Phew wot a scorcher! used to be the red-top headline in England when 1960s temperatures inched over 70°F = 21°C; with pictures of young wans in their undies during their lunch-break in a London park. On Monday, Ireland recorded its hottest ever temperature of 33°C in Phoenix Park, Dublin. This national record was widely reported by newspapers with absolutely no skin in the game - it must have been a slow news day in Peebles - York - Surrey. If you follow any of those links, Monday's temp will be billed as Second highest temperature on record in Ireland rather than hottest ever; adding that it was 0.3°C below the record of 33.3°C observed at Kilkenny Castle on Sun 26 June 1887.
I hope you are with me in calling doubt on this KK Castle record if only for the extra .3°C spurious accuracy [multiprevs] alert. The Marquess of Ormond's gardener meteorologist was not recording temperature in Centigrade in the 1880s, that's for sure. Indeed for many years that KK temperature was widely transcribed and copied as 92°F because everyone likes a record. The original ledger is no longer available for comment. But it probably looked like this entry from a weather ledger from Markree Castle Co.Sligo for 1-18 July 1922:
Thing is that 92°F is an extraordinary datum - the only European national temperature record from 19thC - but pretty much everyone, including Met Éireann, trots it out with neither sanity-check nor health-warning. We should follow my pal Tony's advice about extraordinary claims requiring extraordinary levels of proof. Last year a team from Irish Climate Analysis and Research UnitS (ICARUS) gave the claim some welcome side-eye.

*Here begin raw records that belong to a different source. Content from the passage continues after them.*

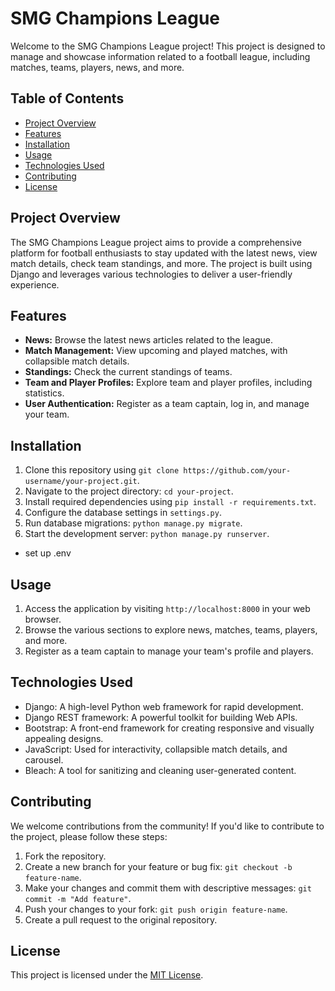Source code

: # SMG Champions League

Welcome to the SMG Champions League project! This project is designed to manage and showcase information related to a football league, including matches, teams, players, news, and more.

## Table of Contents
- [Project Overview](#project-overview)
- [Features](#features)
- [Installation](#installation)
- [Usage](#usage)
- [Technologies Used](#technologies-used)
- [Contributing](#contributing)
- [License](#license)

## Project Overview
The SMG Champions League project aims to provide a comprehensive platform for football enthusiasts to stay updated with the latest news, view match details, check team standings, and more. The project is built using Django and leverages various technologies to deliver a user-friendly experience.

## Features
- **News:** Browse the latest news articles related to the league.
- **Match Management:** View upcoming and played matches, with collapsible match details.
- **Standings:** Check the current standings of teams.
- **Team and Player Profiles:** Explore team and player profiles, including statistics.
- **User Authentication:** Register as a team captain, log in, and manage your team.

## Installation
1. Clone this repository using `git clone https://github.com/your-username/your-project.git`.
2. Navigate to the project directory: `cd your-project`.
3. Install required dependencies using `pip install -r requirements.txt`.
4. Configure the database settings in `settings.py`.
5. Run database migrations: `python manage.py migrate`.
6. Start the development server: `python manage.py runserver`.
* set up .env

## Usage
1. Access the application by visiting `http://localhost:8000` in your web browser.
2. Browse the various sections to explore news, matches, teams, players, and more.
3. Register as a team captain to manage your team's profile and players.

## Technologies Used
- Django: A high-level Python web framework for rapid development.
- Django REST framework: A powerful toolkit for building Web APIs.
- Bootstrap: A front-end framework for creating responsive and visually appealing designs.
- JavaScript: Used for interactivity, collapsible match details, and carousel.
- Bleach: A tool for sanitizing and cleaning user-generated content.

## Contributing
We welcome contributions from the community! If you'd like to contribute to the project, please follow these steps:
1. Fork the repository.
2. Create a new branch for your feature or bug fix: `git checkout -b feature-name`.
3. Make your changes and commit them with descriptive messages: `git commit -m "Add feature"`.
4. Push your changes to your fork: `git push origin feature-name`.
5. Create a pull request to the original repository.

## License
This project is licensed under the [MIT License](LICENSE).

- The KK Castle record is not the only >33°C temperature recorded from 19thC Ireland
- 33.5°C Phoenix Park 16 Jul 1876
- 33.3°C Dunmore East 29 Jun 1851
- 33.3°C Markee 28 Jun 1851
- 33.1°C Markee 27 Jun 1852
- But whoa?! how likely is it that record temperatures at opposite ends of the country happened on consecutive days in 1851 rather than on the same day? could this be a typo? Because the Table 2 reporting these data has two other checkable typographical errurs: Kilrish, Clare and Boora, Offlay. [Note to self: this article is a pre-print, word is that they have resubmitted the draft . . . on Scorch Monday].
- The KK Castle record is the out-on-a-limb outlier when compared to the 6 nearest weather stations with continuous max daily temp records [pink arrow indicates KK 26 Jun 1887] through the month of June:
Other clever data-smoothing and crap-detecting methods were mobilized by the Maynooth team to cast more cloud on the reported temperature on that Kilkenny day in 1887 and I invite you to read the PDF with care and attention to detail. One really nice touch is the record number of authors on the paper: the entire class for the 2019-2020 cohort of the MSc in Climate Change were tasked collectively to chase down and crunch a lot of historical met data. This must have been as galvanizing and inspirational [real science coal face alert etc.] as me helping isolate yeast mutants with my peer-group in 1974.
My pal Denis [prev] was visiting the night after the Phoenix Park scorcher and started the mind-hare running that skeptical metadata analysis existed about the 1887 heatwave. His sardonic assessment of lonely dot in the graph for June 1887 temperatures is that it is not real science. In his experience egregious outliers in any scientific dataset are ignored, airbrushed or explained away with articulate arm-waving.